Data items

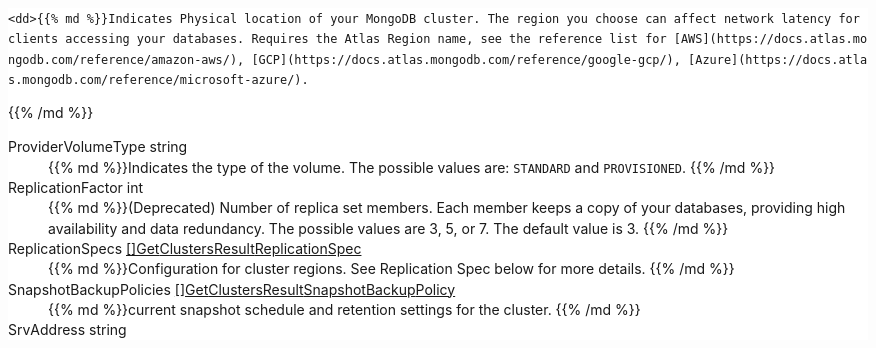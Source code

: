     <dd>{{% md %}}Indicates Physical location of your MongoDB cluster. The region you choose can affect network latency for clients accessing your databases. Requires the Atlas Region name, see the reference list for [AWS](https://docs.atlas.mongodb.com/reference/amazon-aws/), [GCP](https://docs.atlas.mongodb.com/reference/google-gcp/), [Azure](https://docs.atlas.mongodb.com/reference/microsoft-azure/).
{{% /md %}}</dd>
    <dt class="property-required"
            title="Required">
        <span id="providervolumetype_go">
<a href="#providervolumetype_go" style="color: inherit; text-decoration: inherit;">Provider<wbr>Volume<wbr>Type</a>
</span>
        <span class="property-indicator"></span>
        <span class="property-type">string</span>
    </dt>
    <dd>{{% md %}}Indicates the type of the volume. The possible values are: `STANDARD` and `PROVISIONED`.
{{% /md %}}</dd>
    <dt class="property-required"
            title="Required">
        <span id="replicationfactor_go">
<a href="#replicationfactor_go" style="color: inherit; text-decoration: inherit;">Replication<wbr>Factor</a>
</span>
        <span class="property-indicator"></span>
        <span class="property-type">int</span>
    </dt>
    <dd>{{% md %}}(Deprecated) Number of replica set members. Each member keeps a copy of your databases, providing high availability and data redundancy. The possible values are 3, 5, or 7. The default value is 3.
{{% /md %}}</dd>
    <dt class="property-required"
            title="Required">
        <span id="replicationspecs_go">
<a href="#replicationspecs_go" style="color: inherit; text-decoration: inherit;">Replication<wbr>Specs</a>
</span>
        <span class="property-indicator"></span>
        <span class="property-type"><a href="#getclustersresultreplicationspec">[]Get<wbr>Clusters<wbr>Result<wbr>Replication<wbr>Spec</a></span>
    </dt>
    <dd>{{% md %}}Configuration for cluster regions.  See Replication Spec below for more details.
{{% /md %}}</dd>
    <dt class="property-required"
            title="Required">
        <span id="snapshotbackuppolicies_go">
<a href="#snapshotbackuppolicies_go" style="color: inherit; text-decoration: inherit;">Snapshot<wbr>Backup<wbr>Policies</a>
</span>
        <span class="property-indicator"></span>
        <span class="property-type"><a href="#getclustersresultsnapshotbackuppolicy">[]Get<wbr>Clusters<wbr>Result<wbr>Snapshot<wbr>Backup<wbr>Policy</a></span>
    </dt>
    <dd>{{% md %}}current snapshot schedule and retention settings for the cluster.
{{% /md %}}</dd>
    <dt class="property-required"
            title="Required">
        <span id="srvaddress_go">
<a href="#srvaddress_go" style="color: inherit; text-decoration: inherit;">Srv<wbr>Address</a>
</span>
        <span class="property-indicator"></span>
        <span class="property-type">string</span>
    </dt>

_Task to carry out_. Without copying any images, transcribe the records exactly as they stand.

_Solution below_.
Source code

:     <dd>{{% md %}}Indicates Physical location of your MongoDB cluster. The region you choose can affect network latency for clients accessing your databases. Requires the Atlas Region name, see the reference list for [AWS](https://docs.atlas.mongodb.com/reference/amazon-aws/), [GCP](https://docs.atlas.mongodb.com/reference/google-gcp/), [Azure](https://docs.atlas.mongodb.com/reference/microsoft-azure/).
{{% /md %}}</dd>
    <dt class="property-required"
            title="Required">
        <span id="providervolumetype_go">
<a href="#providervolumetype_go" style="color: inherit; text-decoration: inherit;">Provider<wbr>Volume<wbr>Type</a>
</span>
        <span class="property-indicator"></span>
        <span class="property-type">string</span>
    </dt>
    <dd>{{% md %}}Indicates the type of the volume. The possible values are: `STANDARD` and `PROVISIONED`.
{{% /md %}}</dd>
    <dt class="property-required"
            title="Required">
        <span id="replicationfactor_go">
<a href="#replicationfactor_go" style="color: inherit; text-decoration: inherit;">Replication<wbr>Factor</a>
</span>
        <span class="property-indicator"></span>
        <span class="property-type">int</span>
    </dt>
    <dd>{{% md %}}(Deprecated) Number of replica set members. Each member keeps a copy of your databases, providing high availability and data redundancy. The possible values are 3, 5, or 7. The default value is 3.
{{% /md %}}</dd>
    <dt class="property-required"
            title="Required">
        <span id="replicationspecs_go">
<a href="#replicationspecs_go" style="color: inherit; text-decoration: inherit;">Replication<wbr>Specs</a>
</span>
        <span class="property-indicator"></span>
        <span class="property-type"><a href="#getclustersresultreplicationspec">[]Get<wbr>Clusters<wbr>Result<wbr>Replication<wbr>Spec</a></span>
    </dt>
    <dd>{{% md %}}Configuration for cluster regions.  See Replication Spec below for more details.
{{% /md %}}</dd>
    <dt class="property-required"
            title="Required">
        <span id="snapshotbackuppolicies_go">
<a href="#snapshotbackuppolicies_go" style="color: inherit; text-decoration: inherit;">Snapshot<wbr>Backup<wbr>Policies</a>
</span>
        <span class="property-indicator"></span>
        <span class="property-type"><a href="#getclustersresultsnapshotbackuppolicy">[]Get<wbr>Clusters<wbr>Result<wbr>Snapshot<wbr>Backup<wbr>Policy</a></span>
    </dt>
    <dd>{{% md %}}current snapshot schedule and retention settings for the cluster.
{{% /md %}}</dd>
    <dt class="property-required"
            title="Required">
        <span id="srvaddress_go">
<a href="#srvaddress_go" style="color: inherit; text-decoration: inherit;">Srv<wbr>Address</a>
</span>
        <span class="property-indicator"></span>
        <span class="property-type">string</span>
    </dt>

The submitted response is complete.